Lync 2010 Edge Certificates expiring. What does it look like?

I was at home and logging into my Surface Pro 2 and my desktop Lync client was not signing in - but also not coming back with any errors. On further investigation the event log had the following error:



We are running Lync Sever 2010 but I am running Lync 2013 (Office Pro Plus) as my client. Lync Server 2010 has never had that DNS name so I knew that the problem was different to what the event log was showing. As I was external (Direct Access on the laptop but as per best practice Lync runs outside the VPN) the first place to look was the Lync Edge server.

Logging onto the Edge server the first place to look is the event log and the following was a glaring problem:



As there had been no DNS, Firewall or Proxy changes that only left credentials. I connected into the Front End server and the following two errors give some big clues:


 

So it appears that a certificate has expired (as a side note we use the DigiCert Discovery Tool - you need a DigiCert account - to check for any certificates on the estate that are going to expire, the reason that this one was not picked up was because even thought we where scanning the Edge server we were not checking port 4443 this has now been added as a change) Anyway, checking the certs on the Edge Server with the command Get-CSCertitificate gave the following:



Both Internal and AudioVideoAuthentication have expired, next checking the certificates in the computer personal store we can see the following:

 


This is showing two certificates that have expired and ties into what PowerShell is telling us (for a good pointer of what you need on the Edge check Jeff Schertz's Blog: http://blog.schertz.name/2012/07/lync-edge-server-best-practices/).

So, simple fix. Renew the certificates using the Enterprise CA and then assign (I’m not going to document how as again Jeff has done a great job of this here: http://blog.schertz.name/2012/01/simple-certificate-requests-in-lync/).

While I was here I thought I might as well tidy up the old Root CA that the Edge Server had imported so deleted that - the new certificates don’t use it so what’s the harm........

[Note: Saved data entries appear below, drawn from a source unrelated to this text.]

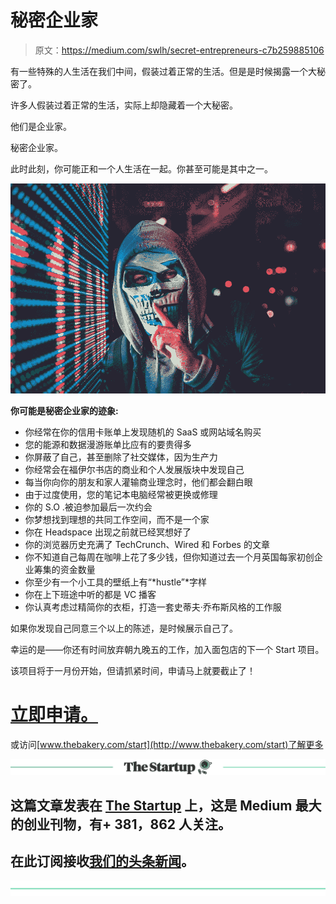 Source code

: # 秘密企业家

> 原文：<https://medium.com/swlh/secret-entrepreneurs-c7b259885106>

有一些特殊的人生活在我们中间，假装过着正常的生活。但是是时候揭露一个大秘密了。

许多人假装过着正常的生活，实际上却隐藏着一个大秘密。

他们是企业家。

秘密企业家。

此时此刻，你可能正和一个人生活在一起。你甚至可能是其中之一。

![](img/49982f42c13b80e37a597e0dd91ef1b9.png)

**你可能是秘密企业家的迹象:**

*   你经常在你的信用卡账单上发现随机的 SaaS 或网站域名购买
*   您的能源和数据漫游账单比应有的要贵得多
*   你屏蔽了自己，甚至删除了社交媒体，因为生产力
*   你经常会在福伊尔书店的商业和个人发展版块中发现自己
*   每当你向你的朋友和家人灌输商业理念时，他们都会翻白眼
*   由于过度使用，您的笔记本电脑经常被更换或修理
*   你的 S.O .被迫参加最后一次约会
*   你梦想找到理想的共同工作空间，而不是一个家
*   你在 Headspace 出现之前就已经冥想好了
*   你的浏览器历史充满了 TechCrunch、Wired 和 Forbes 的文章
*   你不知道自己每周在咖啡上花了多少钱，但你知道过去一个月英国每家初创企业筹集的资金数量
*   你至少有一个小工具的壁纸上有“*hustle”*字样
*   你在上下班途中听的都是 VC 播客
*   你认真考虑过精简你的衣柜，打造一套史蒂夫·乔布斯风格的工作服

如果你发现自己同意三个以上的陈述，是时候展示自己了。

幸运的是——你还有时间放弃朝九晚五的工作，加入面包店的下一个 Start 项目。

该项目将于一月份开始，但请抓紧时间，申请马上就要截止了！

# [立即申请。](https://bakery3.typeform.com/to/MeBgZY)

或访问[www.thebakery.com/start](http://www.thebakery.com/start)了解更多

[![](img/308a8d84fb9b2fab43d66c117fcc4bb4.png)](https://medium.com/swlh)

## 这篇文章发表在 [The Startup](https://medium.com/swlh) 上，这是 Medium 最大的创业刊物，有+ 381，862 人关注。

## 在此订阅接收[我们的头条新闻](http://growthsupply.com/the-startup-newsletter/)。

[![](img/b0164736ea17a63403e660de5dedf91a.png)](https://medium.com/swlh)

.........This proved to be a mistake, even though the Edge server didn’t host any certificates that needed the old Root CA there were some certificates on the Front End servers that couldn’t be verified as they had been signed by the previous Root CA certificate, this can be seen here:

Simply downloading the old Root CA Cert from the Enterprise Root CA (https://<certsrv>/certcarc.asp) and importing it into the Edge server made the certificates being presented by the Front End servers immediately valid and my remote Lync Client could finally login!

My lesson learned, don’t “tidy” until you have fixed the underlying problem!